1

I using simple_html_dom for scrape pages website, the problem is if i want to scrape many page like 500 url pages that takes a long time (5-30 minutes) to complete, and thats make my server error 500.

Some of these things I've done is:

  1. try using set_time_limit
  2. set ini_set('max_execution_time')
  3. add delay() timing

I many read from stackoverflow to use cronjob to split Long Running PHP Scripts, my question is How to split Long Running PHP Scripts ? can u give best way to split it ? can u give me step by step script because iam a beginner.

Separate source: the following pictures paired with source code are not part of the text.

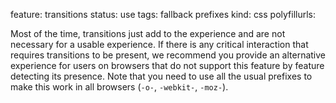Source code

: feature: transitions
status: use
tags: fallback prefixes
kind: css
polyfillurls:

Most of the time, transitions just add to the experience and are not necessary for a usable experience. If there is any critical interaction that requires transitions to be present, we recommend you provide an alternative experience for users on browsers that do not support this feature by feature detecting its presence.
Note that you need to use all the usual prefixes to make this work in all browsers (`-o-`, `-webkit-`, `-moz-`).
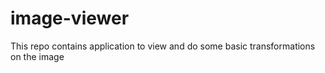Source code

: # image-viewer
This repo contains application to view and do some basic transformations on the image
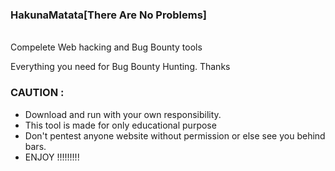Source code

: ### HakunaMatata[There Are No Problems]
<br>
Compelete Web hacking and Bug Bounty tools

Everything you need for Bug Bounty Hunting. Thanks

### CAUTION :
  * Download and run with your own responsibility.
  * This tool is made for only educational purpose
  * Don't pentest anyone website without permission or else see you behind bars.
  * ENJOY !!!!!!!!!

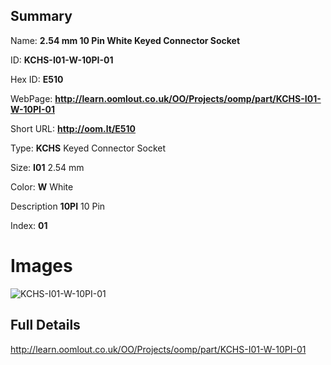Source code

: 

## Summary
 
Name: __2.54 mm 10 Pin White Keyed Connector Socket__

ID: __KCHS-I01-W-10PI-01__

Hex ID: __E510__

WebPage: __http://learn.oomlout.co.uk/OO/Projects/oomp/part/KCHS-I01-W-10PI-01__

Short URL: __http://oom.lt/E510__


Type: __KCHS__ Keyed Connector Socket 

Size: __I01__ 2.54 mm 

Color: __W__ White 

Description __10PI__ 10 Pin 

Index: __01__


# Images
![KCHS-I01-W-10PI-01](http://oomlout.com/oomp-gen/parts/KCHS-I01-W-10PI-01/KCHS-I01-W-10PI-01_420.jpg)



## Full Details

 http://learn.oomlout.co.uk/OO/Projects/oomp/part/KCHS-I01-W-10PI-01














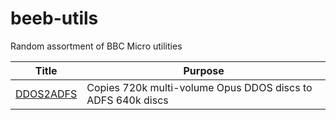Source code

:# beeb-utils
Random assortment of BBC Micro utilities

Title | Purpose
-|-
[DDOS2ADFS](DDOS2ADFS/README.md) | Copies 720k multi-volume Opus DDOS discs to ADFS 640k discs
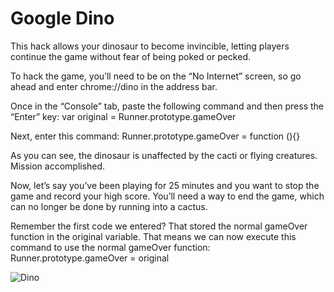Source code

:# Google Dino

This hack allows your dinosaur to become invincible, letting players continue the game without fear of being poked or pecked.

To hack the game, you’ll need to be on the “No Internet” screen, so go ahead and enter chrome://dino in the address bar. 

Once in the “Console” tab, paste the following command and then press the “Enter” key:
var original = Runner.prototype.gameOver

Next, enter this command:
Runner.prototype.gameOver = function (){}

As you can see, the dinosaur is unaffected by the cacti or flying creatures. Mission accomplished.

Now, let’s say you’ve been playing for 25 minutes and you want to stop the game and record your high score. You’ll need a way to end the game, which can no longer be done by running into a cactus.

Remember the first code we entered? That stored the normal gameOver function in the original variable. That means we can now execute this command to use the normal gameOver function:
Runner.prototype.gameOver = original

![Dino](https://user-images.githubusercontent.com/89359847/176738661-7979cf12-ed76-4c08-a50b-7b5168e69799.png)
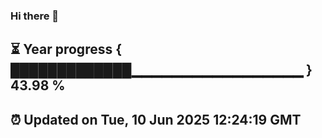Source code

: ### Hi there 👋
⏳ Year progress { █████████████▁▁▁▁▁▁▁▁▁▁▁▁▁▁▁▁▁ } 43.98 %
---
⏰ Updated on Tue, 10 Jun 2025 12:24:19 GMT
---
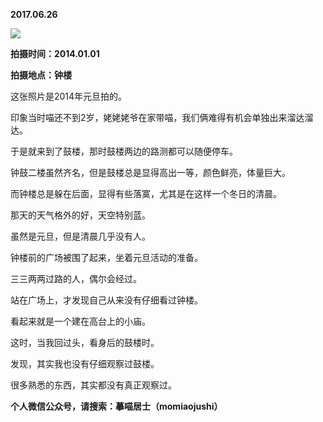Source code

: 
          
**2017.06.26**

![](http://wx3.sinaimg.cn/large/627d9660ly1fgy6usq0oqj20yg0mz79w.jpg)


**拍摄时间：2014.01.01**

**拍摄地点：钟楼**

这张照片是2014年元旦拍的。

印象当时喵还不到2岁，姥姥姥爷在家带喵，我们俩难得有机会单独出来溜达溜达。

于是就来到了鼓楼，那时鼓楼两边的路测都可以随便停车。

钟鼓二楼虽然齐名，但是鼓楼总是显得高出一等，颜色鲜亮，体量巨大。

而钟楼总是躲在后面，显得有些落寞，尤其是在这样一个冬日的清晨。

那天的天气格外的好，天空特别蓝。

虽然是元旦，但是清晨几乎没有人。

钟楼前的广场被围了起来，坐着元旦活动的准备。

三三两两过路的人，偶尔会经过。

站在广场上，才发现自己从来没有仔细看过钟楼。

看起来就是一个建在高台上的小庙。

这时，当我回过头，看身后的鼓楼时。

发现，其实我也没有仔细观察过鼓楼。

很多熟悉的东西，其实都没有真正观察过。


**个人微信公众号，请搜索：摹喵居士（momiaojushi）**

About my program, i have two file : file 1, i have array more than 500 link url file 2, this file have function to process scrape

example this is file 1:

set_time_limit(0);
ini_set('max_execution_time', 3000); //3000 seconds = 30 minutes
$start = microtime(true); // start check render time page
error_reporting(E_ALL);
ini_set('display_errors', 1);
include ("simple_html_dom.php");
include ("scrape.php");

$link=array('url1','url2','url3'...);
array_chunk($link, 25); // this i try to split for 25 but not working
$hasilScrape = array();
for ( $i=1; $i<=count($link); $i++){
    //this is the process i want to call function get_data to scrape
    $hasilScrape[$i-1] = json_decode(get_data($link[$i-1]), true);
}

$filename='File_Hasil_Scrape';
$fp = fopen($filename . ".csv", 'w');
foreach ($hasilScrape as $fields) {
    fputcsv($fp, $fields);
}
fclose($fp);

i have thinking can i split array link for 25 array and thank i pause or make it stop for temporary (NOT DELAY because i have been try it no useless) the proses and run again, can u tell me please, thank you so much.

CSM Media
  • 61
  • 7
  • Where does your array of links come from? – Martin Nov 19 '17 at 10:50
  • 3000 !== 30 minutes. `3000seconds == 50 minutes. ` – Martin Nov 19 '17 at 10:52
  • if you get a server error 500, what is your [***PHP*** error](https://stackoverflow.com/questions/845021/how-to-get-useful-error-messages-in-php)? – Martin Nov 19 '17 at 10:52
  • Queues and sub workers – Scuzzy Nov 19 '17 at 10:57
  • 'url1','url2','url3'... from file 1 Mr @Martin – CSM Media Nov 19 '17 at 11:05
  • yes..... but how does file1 get this data, Where does the datacome from? is it a JSON import, is it an opened listing file, are they manually typed into the hardcode, etc. ? – Martin Nov 19 '17 at 11:06
  • @Scuzzy what you mean ? i don't understand, please tell me specific – CSM Media Nov 19 '17 at 11:08
  • 1
    You've got a lot of work to do, you need to maintain a queue of tasks that can be completed by many sub processes chipping away at small parts of work. You're going to have to look beyond just a single script execution to process, or repeating worker tasks with cron etc – Scuzzy Nov 19 '17 at 11:10
  • @Martin from function get_data, get_date function in file 2, i just call function and get it from file 2. i dont know how you mean manually typed into the hardcode – CSM Media Nov 19 '17 at 11:10
  • `$link=array('url1','url2','url3'...);` This is manually hardcoded. Typed in. – Martin Nov 19 '17 at 11:12
  • @Scuzzy i bealive it have solution for small step, but i dont how to fix it, my code running well not error but just to slow running. – CSM Media Nov 19 '17 at 11:12
  • @Martin no, i import link from filetext and convert it to array – CSM Media Nov 19 '17 at 11:13
  • If your data list comes from a file full of URLs then you need to open the file and import the URLS in managable block sizes (*X number at a time*) and keep a record of what number you reach. Use something like a `session` counter to see how many lines down the `file2` fle you're reaching, until it's complete – Martin Nov 19 '17 at 11:13
  • Yes I was simply showing you what hardcoded was `:-p` – Martin Nov 19 '17 at 11:14
  • @Martin yes, i think iam using hardcoded because iam begening :D – CSM Media Nov 19 '17 at 11:16
  • @Martin i dont understand using session hehe... – CSM Media Nov 19 '17 at 11:18
  • You need to make use of Google and read a lot about programming with PHP – Martin Nov 19 '17 at 11:21
  • You just said you're **not** using hardcoded because the data is coming from file2, please make your mind up! – Martin Nov 19 '17 at 11:21
  • my error Request Timeout This request takes too long to process, it is timed out by the server. If it should not be timed out, please contact administrator of this web site to increase 'Connection Timeout'. – CSM Media Nov 19 '17 at 11:50
  • solved, the error because i just process to long and not make output, so i make echo in loop. – CSM Media Nov 20 '17 at 08:16

0 Answers0